They’re calling it the last big earthquake in the realignment of the U.S. airline industry, the final mega-merger that will stabilize the landscape for years to come. But if the deal involving American Airlines and US Airways is ratified, the average flier won’t notice much immediate change.
Fares may go up a tick or two, but with four big airlines still standing, none will have such a lock on the market that it can jack up the cost of a ticket. Frequent fliers who hold onto their miles will be able to use them on the new carrier (or in the interim, on either carrier).
Federal regulators may demand that the new airline give up some of its business at Washington Reagan National Airport, where its combined share amounts to almost 68 percent of the flights.
If Jet Blue or Southwest moves in to take those slots, their low prices may provide a brief bonanza for National passengers, but airfares are so tied to the fluctuation of jet-fuel prices that there are no long-term guarantees.
The deal still needs approval of the judge handling American’s current bankruptcy proceedings and must pass muster with the antitrust division at the Justice Department.
“At the end of the day, they’ll permit it to go forward,” said Bruce Schneider, an antitrust lawyer with the Stroock & Stroock & Lavan law firm in New York.
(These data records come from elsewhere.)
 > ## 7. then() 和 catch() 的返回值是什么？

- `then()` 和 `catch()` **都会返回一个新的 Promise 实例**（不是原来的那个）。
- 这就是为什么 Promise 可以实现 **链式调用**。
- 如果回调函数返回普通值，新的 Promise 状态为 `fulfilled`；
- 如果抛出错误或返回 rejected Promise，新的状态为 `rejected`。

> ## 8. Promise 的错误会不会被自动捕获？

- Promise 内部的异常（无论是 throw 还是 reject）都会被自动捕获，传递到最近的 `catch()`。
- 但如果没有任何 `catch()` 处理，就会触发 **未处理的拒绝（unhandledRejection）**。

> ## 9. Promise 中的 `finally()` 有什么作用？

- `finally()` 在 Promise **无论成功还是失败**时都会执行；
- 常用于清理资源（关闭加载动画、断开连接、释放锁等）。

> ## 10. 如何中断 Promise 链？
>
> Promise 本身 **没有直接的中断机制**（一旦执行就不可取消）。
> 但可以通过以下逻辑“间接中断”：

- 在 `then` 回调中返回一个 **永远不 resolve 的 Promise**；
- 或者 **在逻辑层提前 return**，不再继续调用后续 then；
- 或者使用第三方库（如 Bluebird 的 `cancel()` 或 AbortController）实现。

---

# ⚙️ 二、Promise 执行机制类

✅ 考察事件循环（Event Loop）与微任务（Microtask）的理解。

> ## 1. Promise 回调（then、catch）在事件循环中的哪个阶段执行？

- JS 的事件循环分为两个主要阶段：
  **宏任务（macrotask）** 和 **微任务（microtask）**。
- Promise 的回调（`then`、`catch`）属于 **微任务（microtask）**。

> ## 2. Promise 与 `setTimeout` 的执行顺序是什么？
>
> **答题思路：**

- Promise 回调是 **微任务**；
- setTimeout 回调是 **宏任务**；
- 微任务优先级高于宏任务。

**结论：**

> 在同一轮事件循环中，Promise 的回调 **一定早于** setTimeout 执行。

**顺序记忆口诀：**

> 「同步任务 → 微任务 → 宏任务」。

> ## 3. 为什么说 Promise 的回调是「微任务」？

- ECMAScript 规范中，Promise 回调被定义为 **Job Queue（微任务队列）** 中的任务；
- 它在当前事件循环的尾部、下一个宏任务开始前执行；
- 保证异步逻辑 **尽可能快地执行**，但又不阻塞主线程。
Though US Airways forced the deal with the larger airline, and although its management will dominate the new carrier, the planes will fly under the American banner. The name US Airways will disappear, but it’s only been around since 1996, with the airline calling itself USAir and Allegheny Airlines before that.
A report last year by PricewaterhouseCoopers concluded that the “mega-mergers over the last seven years have not caused U.S. domestic passengers to experience dramatically higher airfares or drastically reduced competition on most routes.”
The new American Airlines will be a bit player at Dulles International Airport, where it had less than 8 percent of the passenger traffic last month. United is the dominant carrier there.
The number is slightly higher — almost 10 percent — at Baltimore-Washington International Marshall Airport. Southwest Airlines holds sway at BWI.
Though American is struggling through bankruptcy, US Airways has survived bankruptcy twice and faced an uncertain future without the alliance. After United merged with Continental, Delta joined Northwest, and Southwest absorbed Air Tran, the chance that either US Airways or American could battle alone against the three huge airlines was judged as slim.
If the merger is finalized, by later this year the four major carriers will control 86 percent of domestic flights, analysts said.
“I have been a long proponent of consolidation in the industry,” Doug Parker, chief executive of US Airways, said in a conference call. “And this is the last major piece needed to rationalize the industry and make it profitable. This is an extremely complementary merger.”
US Airways has its strength in the eastern part of the country, while American is stronger in the West and in the international market. Parker said that US Airways reaches 62 cities that American does not, and that American serves 130 cities that US Airways does not. He said they have just 12 overlapping routes.
The PricewaterhouseCoopers report also said there was no proof that the big mergers had resulted in a decline in airline service or otherwise negatively affected passengers.
But the merger came under immediate scrutiny on Capitol Hill.
Sen. John D. Rockefeller IV (D-W.Va.), who chairs the committee on commerce, science and transportation, said the price of the mergers that have stabilized the airline industry may be paid by passengers in smaller cities.
“It has also resulted in fewer choices for consumers, higher airfares and reduced air service to small and medium-sized communities,” Rockefeller said. “Any further airline merger must be carefully evaluated to make sure it is in the best interest of the traveling public by creating more competition, more options and lower fares.”
On the House side, Rep. Rick Larsen (D-Wash.), ranking member of the aviation subcommittee, said he was relying on the antitrust regulators to consider the implications for passengers.
“Shareholder value may be in the interests of the airlines as companies, but choice and quality are in the interests of the consumer,” Larsen said.